[Collection entries]

Segment Open

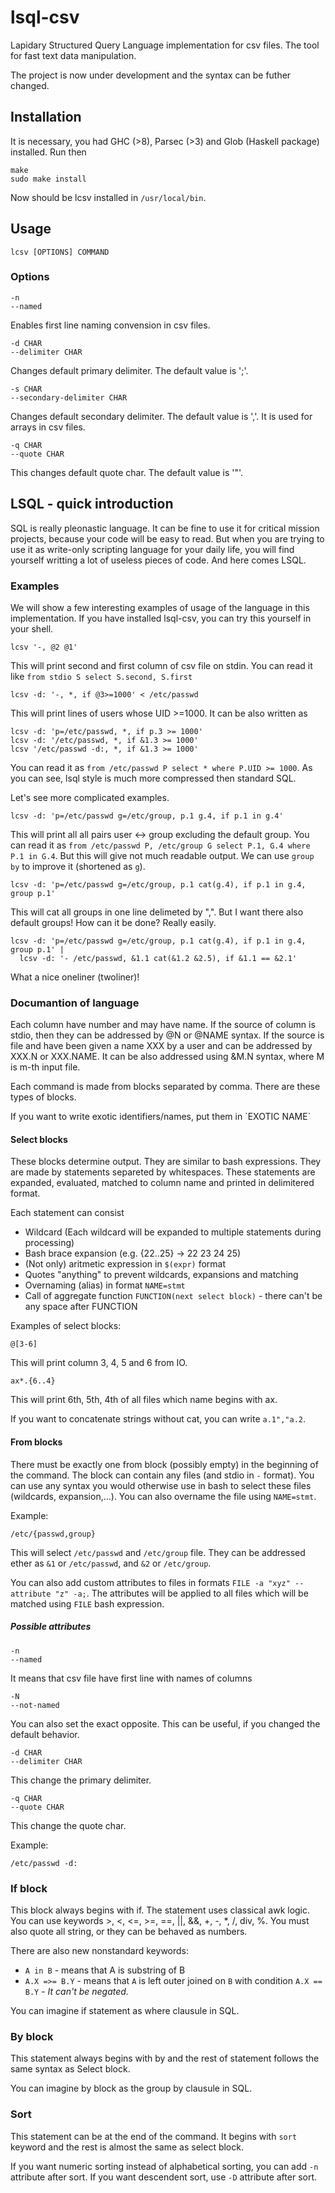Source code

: # lsql-csv
Lapidary Structured Query Language implementation for csv files. The tool for fast text data manipulation.

The project is now under development and the syntax can be futher changed. 

## Installation
It is necessary, you had GHC (>8), Parsec (>3) and Glob (Haskell package) installed. Run then

    make
    sudo make install
    
Now should be lcsv installed in `/usr/local/bin`.

## Usage

    lcsv [OPTIONS] COMMAND

### Options

    -n
    --named

Enables first line naming convension in csv files.
    
    -d CHAR
    --delimiter CHAR

Changes default primary delimiter. The default value is ';'.

    -s CHAR
    --secondary-delimiter CHAR
    
Changes default secondary delimiter. The default value is ','. It is used for arrays in csv files.

    -q CHAR
    --quote CHAR
    
This changes default quote char. The default value is '"'.

## LSQL - quick introduction 
SQL is really pleonastic language. It can be fine to use it for critical mission projects, because your code will be easy to read. But when you are trying to use it as write-only scripting language for your daily life, you will find yourself writting a lot of useless pieces of code. And here comes LSQL.

### Examples
We will show a few interesting examples of usage of the language in this implementation. If you have installed lsql-csv, you can try this yourself in your shell.

    lcsv '-, @2 @1'

This will print second and first column of csv file on stdin. You can read it like `from stdio S select S.second, S.first`

    lcsv -d: '-, *, if @3>=1000' < /etc/passwd
    
This will print lines of users whose UID >=1000. It can be also written as
  
    lcsv -d: 'p=/etc/passwd, *, if p.3 >= 1000'
    lcsv -d: '/etc/passwd, *, if &1.3 >= 1000'
    lcsv '/etc/passwd -d:, *, if &1.3 >= 1000'
    
You can read it as `from /etc/passwd P select * where P.UID >= 1000`. As you can see, lsql style is much more compressed then standard SQL.

Let's see more complicated examples.

    lcsv -d: 'p=/etc/passwd g=/etc/group, p.1 g.4, if p.1 in g.4'
    
This will print all all pairs user <-> group excluding the default group. You can read it as `from /etc/passwd P, /etc/group G select P.1, G.4 where P.1 in G.4`. But this will give not much readable output. We can use `group by` to improve it (shortened as `g`).

    lcsv -d: 'p=/etc/passwd g=/etc/group, p.1 cat(g.4), if p.1 in g.4, group p.1'
    
This will cat all groups in one line delimeted by ",". But I want there also default groups! How can it be done? Really easily.

    lcsv -d: 'p=/etc/passwd g=/etc/group, p.1 cat(g.4), if p.1 in g.4, group p.1' | 
      lcsv -d: '- /etc/passwd, &1.1 cat(&1.2 &2.5), if &1.1 == &2.1'
    
What a nice oneliner (twoliner)!

### Documantion of language
Each column have number and may have name. If the source of column is stdio, then they can be addressed by @N or @NAME syntax. If the source is file and have been given a name XXX by a user and can be addressed by XXX.N or XXX.NAME. It can be also addressed using &M.N syntax, where M is m-th input file.

Each command is made from blocks separated by comma. There are these types of blocks.

If you want to write exotic identifiers/names, put them in \`EXOTIC NAME\`

#### Select blocks
These blocks determine output. They are similar to bash expressions. They are made by statements separeted by whitespaces. These statements are expanded, evaluated, matched to column name and printed in delimitered format.

Each statement can consist
* Wildcard (Each wildcard will be expanded to multiple statements during processing)
* Bash brace expansion (e.g. {22..25} -> 22 23 24 25)
* (Not only) aritmetic expression in `$(expr)` format
* Quotes "anything" to prevent wildcards, expansions and matching
* Overnaming (alias) in format `NAME=stmt`
* Call of aggregate function `FUNCTION(next select block)` - there can't be any space after FUNCTION

Examples of select blocks:

    @[3-6]

This will print column 3, 4, 5 and 6 from IO.

    ax*.{6..4} 
    
This will print 6th, 5th, 4th of all files which name begins with ax.

If you want to concatenate strings without cat, you can write `a.1","a.2`.
#### From blocks
There must be exactly one from block (possibly empty) in the beginning of the command. The block can contain any files (and stdio in `-` format). You can use any syntax you would otherwise use in bash to select these files (wildcards, expansion,...). You can also overname the file using `NAME=stmt`.

Example:

    /etc/{passwd,group}
    
This will select `/etc/passwd` and `/etc/group` file. They can be addressed ether as `&1` or `/etc/passwd`, and `&2` or `/etc/group`.

You can also add custom attributes to files in formats `FILE -a "xyz" --attribute "z" -a;`. The attributes will be applied to all files which will be matched using `FILE` bash expression.

##### Possible attributes
    
    -n
    --named

It means that csv file have first line with names of columns

    -N
    --not-named

You can also set the exact opposite. This can be useful, if you changed the default behavior.

    -d CHAR
    --delimiter CHAR
    
This change the primary delimiter.

    -q CHAR
    --quote CHAR
    
This change the quote char.

Example:

    /etc/passwd -d:
    
### If block
This block always begins with if. The statement uses classical awk logic. You can use keywords >, <, <=, >=, ==, ||, &&, +, -, \*, /, div, %. You must also quote all string, or they can be behaved as numbers.

There are also new nonstandard keywords:
* `A in B` - means that A is substring of B
* `A.X =>= B.Y` - means that `A` is left outer joined on `B` with condition `A.X == B.Y` - *It can't be negated.*

You can imagine if statement as where clausule in SQL.

### By block
This statement always begins with by and the rest of statement follows the same syntax as Select block. 

You can imagine by block as the group by clausule in SQL.

### Sort
This statement can be at the end of the command. It begins with `sort` keyword and the rest is almost the same as select block.

If you want numeric sorting instead of alphabetical sorting, you can add `-n` attribute after sort. If you want descendent sort, use `-D` attribute after sort.
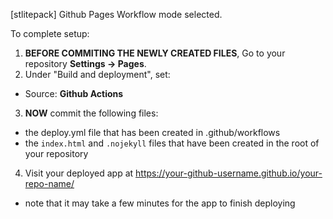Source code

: [stlitepack] Github Pages Workflow mode selected.

To complete setup:
1. **BEFORE COMMITING THE NEWLY CREATED FILES**, Go to your repository **Settings -> Pages**.
2. Under "Build and deployment", set:
  - Source: **Github Actions**
3. **NOW** commit the following files:
  - the deploy.yml file that has been created in .github/workflows
  - the `index.html` and `.nojekyll` files that have been created in the root of your repository
4. Visit your deployed app at https://your-github-username.github.io/your-repo-name/
  - note that it may take a few minutes for the app to finish deploying
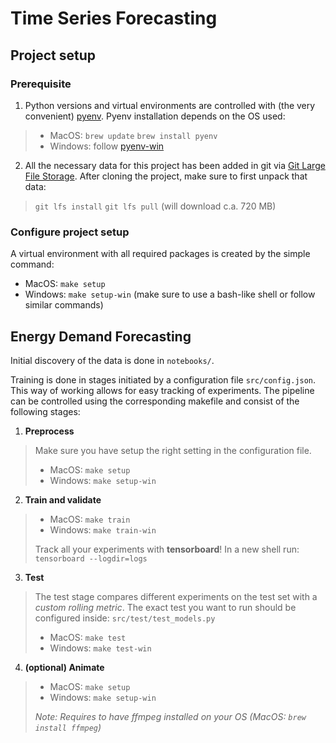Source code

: # Time Series Forecasting

## Project setup

### Prerequisite

1. Python versions and virtual environments are controlled with (the very convenient) [pyenv](https://github.com/pyenv/pyenv). Pyenv installation depends on the OS used:
> - MacOS: 
>    `brew update`
>    `brew install pyenv`
> - Windows:
>    follow [pyenv-win](https://github.com/pyenv-win/pyenv-win)

2. All the necessary data for this project has been added in git via [Git Large File Storage](https://git-lfs.github.com/). After cloning the project, make sure to first unpack that data: 
>
>    `git lfs install`
>    `git lfs pull`  (will download c.a. 720 MB)

### Configure project setup

A virtual environment with all required packages is created by the simple command:

- MacOS: `make setup`
- Windows: `make setup-win` (make sure to use a bash-like shell or follow similar commands)

## Energy Demand Forecasting

Initial discovery of the data is done in `notebooks/`.  

Training is done in stages initiated by a configuration file `src/config.json`. This way of working allows for easy tracking of experiments. The pipeline can be controlled using the corresponding makefile and consist of the following stages:

1. **Preprocess**

> Make sure you have setup the right setting in the configuration file.
>
> - MacOS: `make setup`
> - Windows: `make setup-win`

2. **Train and validate**

> - MacOS: `make train`
> - Windows: `make train-win`
>
> Track all your experiments with **tensorboard**! In a new shell run: `tensorboard --logdir=logs`

3. **Test**

> The test stage compares different experiments on the test set with a *custom rolling metric*.
> The exact test you want to run should be configured inside: `src/test/test_models.py`
>
> - MacOS: `make test`
> - Windows: `make test-win`

4. **(optional) Animate**

> - MacOS: `make setup`
> - Windows: `make setup-win`
>
> *Note: Requires to have ffmpeg installed on your OS (MacOS: `brew install ffmpeg`)*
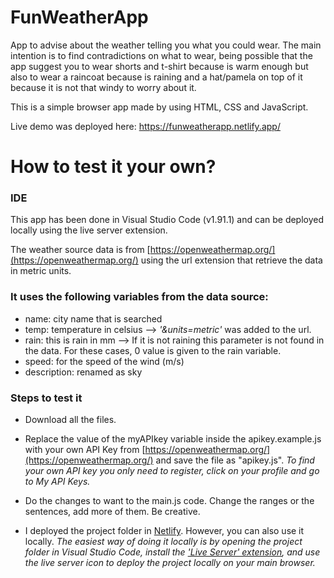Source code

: # FunWeatherApp
App to advise about the weather telling you what you could wear. The main intention is to find contradictions on what to wear, being possible that the app suggest you to wear shorts and t-shirt because is warm enough but also to wear a raincoat because is raining and a hat/pamela on top of it because it is not that windy to worry about it.

This is a simple browser app made by using HTML, CSS and JavaScript.

Live demo was deployed here: https://funweatherapp.netlify.app/

# How to test it your own?
### IDE
This app has been done in Visual Studio Code (v1.91.1) and can be deployed locally using the live server extension.

The weather source data is from [https://openweathermap.org/](https://openweathermap.org/) using the url extension that retrieve the data in metric units.

### It uses the following variables from the data source:
- name: city name that is searched
- temp: temperature in celsius --> *'&units=metric'* was added to the url.
- rain: this is rain in mm --> If it is not raining this parameter is not found in the data. For these cases, 0 value is given to the rain variable.
- speed: for the speed of the wind (m/s)
- description: renamed as sky

### Steps to test it

- Download all the files.

- Replace the value of the myAPIkey variable inside the apikey.example.js with your own API Key from [https://openweathermap.org/](https://openweathermap.org/) and save the file as "apikey.js". *To find your own API key you only need to register, click on your profile and go to My API Keys.*
    
- Do the changes to want to the main.js code. Change the ranges or the sentences, add more of them. Be creative.

- I deployed the project folder in [Netlify](https://www.netlify.com/). However, you can also use it locally.
  *The easiest way of doing it locally is by opening the project folder in Visual Studio Code, install the ['Live Server' extension](https://marketplace.visualstudio.com/items?itemName=ritwickdey.LiveServer), and use the live server icon to deploy the project locally on your main browser.*

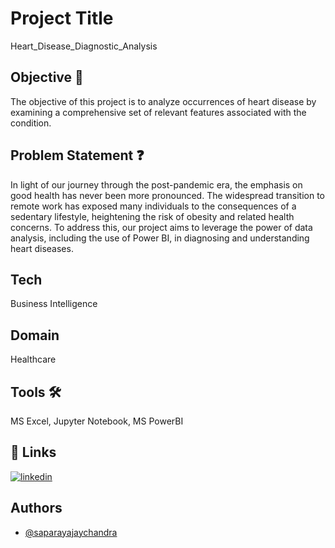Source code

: 






# Project Title
Heart_Disease_Diagnostic_Analysis

## Objective 🎯

The objective of this project is to analyze occurrences of heart disease by examining a comprehensive set of relevant features associated with the condition.

## Problem Statement ❓

In light of our journey through the post-pandemic era, the emphasis on good health has never been more pronounced. The widespread transition to remote work has exposed many individuals to the consequences of a sedentary lifestyle, heightening the risk of obesity and related health concerns. To address this, our project aims to leverage the power of data analysis, including the use of Power BI, in diagnosing and understanding heart diseases.

## Tech
Business Intelligence

## Domain
Healthcare

## Tools 🛠
MS Excel, Jupyter Notebook, MS PowerBI





## 🔗 Links
[![linkedin](https://img.shields.io/badge/linkedin-0A66C2?style=for-the-badge&logo=linkedin&logoColor=white)](https://www.linkedin.com/feed/update/urn:li:activity:7106882276143075328/)



## Authors

- [@saparayajaychandra](https://github.com/saparayajaychandra)

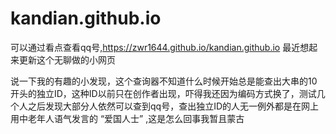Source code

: # kandian.github.io
可以通过看点查看qq号,https://zwr1644.github.io/kandian.github.io
最近想起来更新这个无聊做的小网页

说一下我的有趣的小发现，这个查询器不知道什么时候开始总是能查出大串的10开头的独立ID，这种ID以前只在创作者出现，吓得我还因为编码方式换了，测试几个人之后发现大部分人依然可以查到qq号，查出独立ID的人无一例外都是在网上用中老年人语气发言的 “爱国人士”    ,这是怎么回事我暂且蒙古

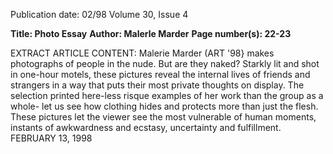 Publication date: 02/98
Volume 30, Issue 4

**Title: Photo Essay**
**Author: Malerle Marder**
**Page number(s): 22-23**

EXTRACT ARTICLE CONTENT:
Malerie Marder (ART '98} makes photographs of people in the nude. But are they 
naked? Starkly lit and shot in one-hour motels, these pictures reveal the internal lives 
of friends and strangers in a way that puts their most private thoughts on display. The 
selection printed here-less risque examples of her work than the group as a whole-
let us see how clothing hides and protects more than just the flesh. These pictures let 
the viewer see the most vulnerable of human moments, instants of awkwardness and 
ecstasy, uncertainty and fulfillment. 
FEBRUARY 13, 1998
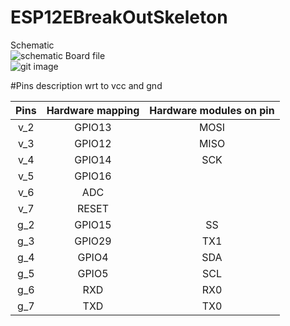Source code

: # ESP12EBreakOutSkeleton
Schematic <br/>
![schematic](https://cloud.githubusercontent.com/assets/6240777/20837782/9d24d222-b8cb-11e6-89fb-088e697d4a6e.png)
Board file <br/>
![git image](https://cloud.githubusercontent.com/assets/6240777/20837679/1cc6b938-b8cb-11e6-86a4-deccbe552800.png)
<br/>

#Pins description wrt to vcc and gnd

Pins 	  | Hardware mapping| Hardware modules on pin
:--------:|:---------------:|:-----------------------:
v_2       | GPIO13          | MOSI
v_3       | GPIO12          | MISO
v_4       | GPIO14          |SCK
v_5       | GPIO16          |
v_6       | ADC             |
v_7       | RESET           |
g_2       | GPIO15          |SS
g_3       | GPIO29          |TX1
g_4       | GPIO4           |SDA
g_5       | GPIO5           |SCL
g_6       | RXD             |RX0
g_7       | TXD             |TX0
                           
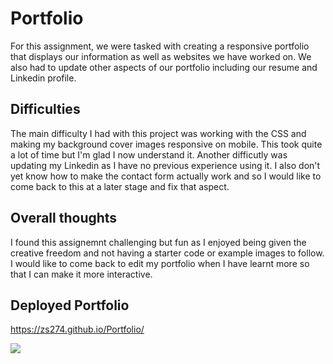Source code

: # Portfolio
For this assignment, we were tasked with creating a responsive portfolio that displays our information as well as websites we have worked on. We also had to update other aspects of our portfolio including our resume and Linkedin profile. 

## Difficulties
The main difficulty I had with this project was working with the CSS and making my background cover images responsive on mobile. This took quite a lot of time but I'm glad I now understand it. Another difficutly was updating my Linkedin as I have no previous experience using it. I also don't yet know how to make the contact form actually work and so I would like to come back to this at a later stage and fix that aspect. 

## Overall thoughts
I found this assignemnt challenging but fun as I enjoyed being given the creative freedom and not having a starter code or example images to follow. I would like to come back to edit my portfolio when I have learnt more so that I can make it more interactive. 

## Deployed Portfolio
https://zs274.github.io/Portfolio/

<img src="Images/portfolio">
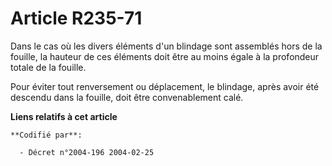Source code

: # Article R235-71

Dans le cas où les divers éléments d'un blindage sont assemblés hors de la fouille, la hauteur de ces éléments doit être au
moins égale à la profondeur totale de la fouille.

Pour éviter tout renversement ou déplacement, le blindage, après avoir été descendu dans la fouille, doit être convenablement
calé.

**Liens relatifs à cet article**

	**Codifié par**:

	  - Décret n°2004-196 2004-02-25
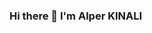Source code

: ### Hi there 👋 I'm Alper KINALI

<!--
**alperKinali/alperKinali** is a ✨ _special_ ✨ repository because its `README.md` (this file) appears on your GitHub profile.

Here are some ideas to get you started:

- 🌱 I’m currently learning Java,Backend Technologies and Frontend Technologies
- 📫 How to reach me: alperkinali00@hotmail.com

[![Github Badge](https://github.com/alperKinali)](link) 


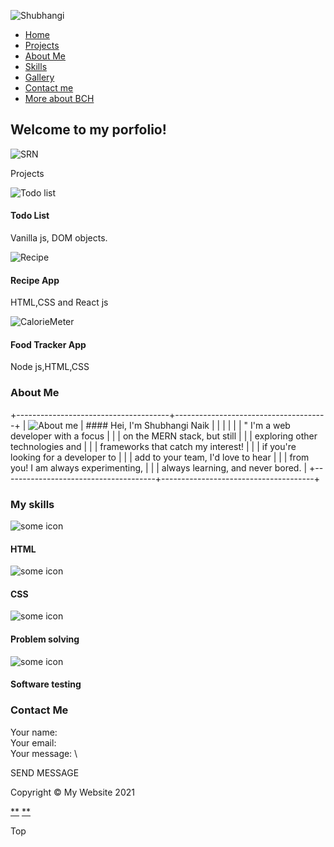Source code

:![Shubhangi](./assets/final-logo.svg)

[](#)

-   [Home](#heroBanner)
-   [Projects](#projects)
-   [About Me](#about-me)
-   [Skills](#skills)
-   [Gallery](./gallery.html)
-   [Contact me](#contact-me)
-   [More about BCH](https://en.bc.fi/)

Welcome to my porfolio!
-----------------------

![SRN](./assets/shubhangi.jpeg)

Projects

![Todo list](assets/to-do-list.jpg)

#### Todo List

Vanilla js, DOM objects.

![Recipe](assets/recipe.jpg)

#### Recipe App

HTML,CSS and React js

![CalorieMeter](assets/project3.jpg)

#### Food Tracker App

Node js,HTML,CSS

### About Me

+--------------------------------------+--------------------------------------+
| ![About me](assets/aboutMe.jpeg)     | #### Hei, I'm Shubhangi Naik         |
|                                      |                                      |
|                                      | " I'm a web developer with a focus   |
|                                      | on the MERN stack, but still         |
|                                      | exploring other technologies and     |
|                                      | frameworks that catch my interest!   |
|                                      | if you're looking for a developer to |
|                                      | add to your team, I'd love to hear   |
|                                      | from you! I am always experimenting, |
|                                      | always learning, and never bored.    |
+--------------------------------------+--------------------------------------+

### My skills

![some icon](./assets/html5%20(1).svg)

#### HTML

![some icon](./assets/css3.svg)

#### CSS

![some icon](./assets/problemSolving.png)

#### Problem solving

![some icon](./assets/softwareTesting.png)

#### Software testing

### Contact Me

Your name: \
 Your email: \
 Your message: \

SEND MESSAGE

Copyright © My Website 2021

[**](https://github.com/shubhanginaik/)
[**](https://www.linkedin.com/in/shubhangi-naik-5300136a/)

Top
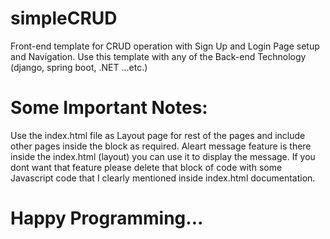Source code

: # simpleCRUD
Front-end template for CRUD operation with Sign Up and Login Page setup and Navigation.
 Use this template with any of the Back-end Technology (django, spring boot, .NET ...etc.)


# Some Important Notes:
Use the index.html file as Layout page for rest of the pages and include other pages inside the block as required.
Aleart message feature is there inside the index.html (layout) you can use it to display the message.
If you dont want that feature please delete that block of code with some Javascript code that I clearly mentioned inside index.html documentation. 


# Happy Programming...
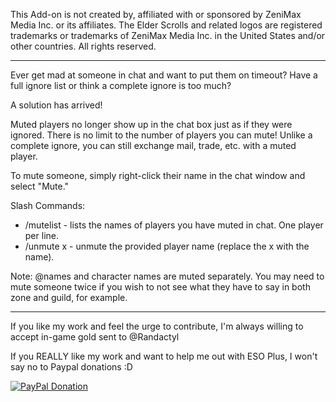 This Add-on is not created by, affiliated with or sponsored by ZeniMax Media Inc. or its affiliates. The Elder Scrolls and related logos are registered trademarks or trademarks of ZeniMax Media Inc. in the United States and/or other countries. All rights reserved.

---

Ever get mad at someone in chat and want to put them on timeout? Have a full ignore list or think a complete ignore is too much?

A solution has arrived!

Muted players no longer show up in the chat box just as if they were ignored. There is no limit to the number of players you can mute!
Unlike a complete ignore, you can still exchange mail, trade, etc. with a muted player.

To mute someone, simply right-click their name in the chat window and select "Mute."

Slash Commands:
 * /mutelist - lists the names of players you have muted in chat. One player per line.
 * /unmute x - unmute the provided player name (replace the x with the name).

Note: @names and character names are muted separately. You may need to mute someone twice if you wish to not see what they have to say in both zone and guild, for example.

---

If you like my work and feel the urge to contribute, I'm always willing to accept in-game gold sent to @Randactyl

If you REALLY like my work and want to help me out with ESO Plus, I won't say no to Paypal donations :D

[![PayPal Donation](https://www.paypalobjects.com/en_US/i/btn/btn_donate_LG.gif)](https://www.paypal.com/cgi-bin/webscr?cmd=_donations&business=WDG2FMFZEMMJW&lc=US&item_name=Randactyl%27s%20ESO%20Addons¤cy_code=USD&bn=PP%2dDonationsBF%3abtn_donate_LG%2egif%3aNonHosted)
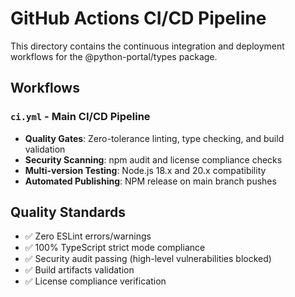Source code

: # GitHub Actions CI/CD Pipeline

This directory contains the continuous integration and deployment workflows for the @python-portal/types package.

## Workflows

### `ci.yml` - Main CI/CD Pipeline
- **Quality Gates**: Zero-tolerance linting, type checking, and build validation
- **Security Scanning**: npm audit and license compliance checks  
- **Multi-version Testing**: Node.js 18.x and 20.x compatibility
- **Automated Publishing**: NPM release on main branch pushes

## Quality Standards
- ✅ Zero ESLint errors/warnings
- ✅ 100% TypeScript strict mode compliance
- ✅ Security audit passing (high-level vulnerabilities blocked)
- ✅ Build artifacts validation
- ✅ License compliance verification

Segment Closed

Go through the data above and print exactly the lines from its first line through the line holding "--secondary-delimiter CHAR", both included, leaving pictures aside.

Exercise answer
Source code

: # lsql-csv
Lapidary Structured Query Language implementation for csv files. The tool for fast text data manipulation.

The project is now under development and the syntax can be futher changed. 

## Installation
It is necessary, you had GHC (>8), Parsec (>3) and Glob (Haskell package) installed. Run then

    make
    sudo make install
    
Now should be lcsv installed in `/usr/local/bin`.

## Usage

    lcsv [OPTIONS] COMMAND

### Options

    -n
    --named

Enables first line naming convension in csv files.
    
    -d CHAR
    --delimiter CHAR

Changes default primary delimiter. The default value is ';'.

    -s CHAR
    --secondary-delimiter CHAR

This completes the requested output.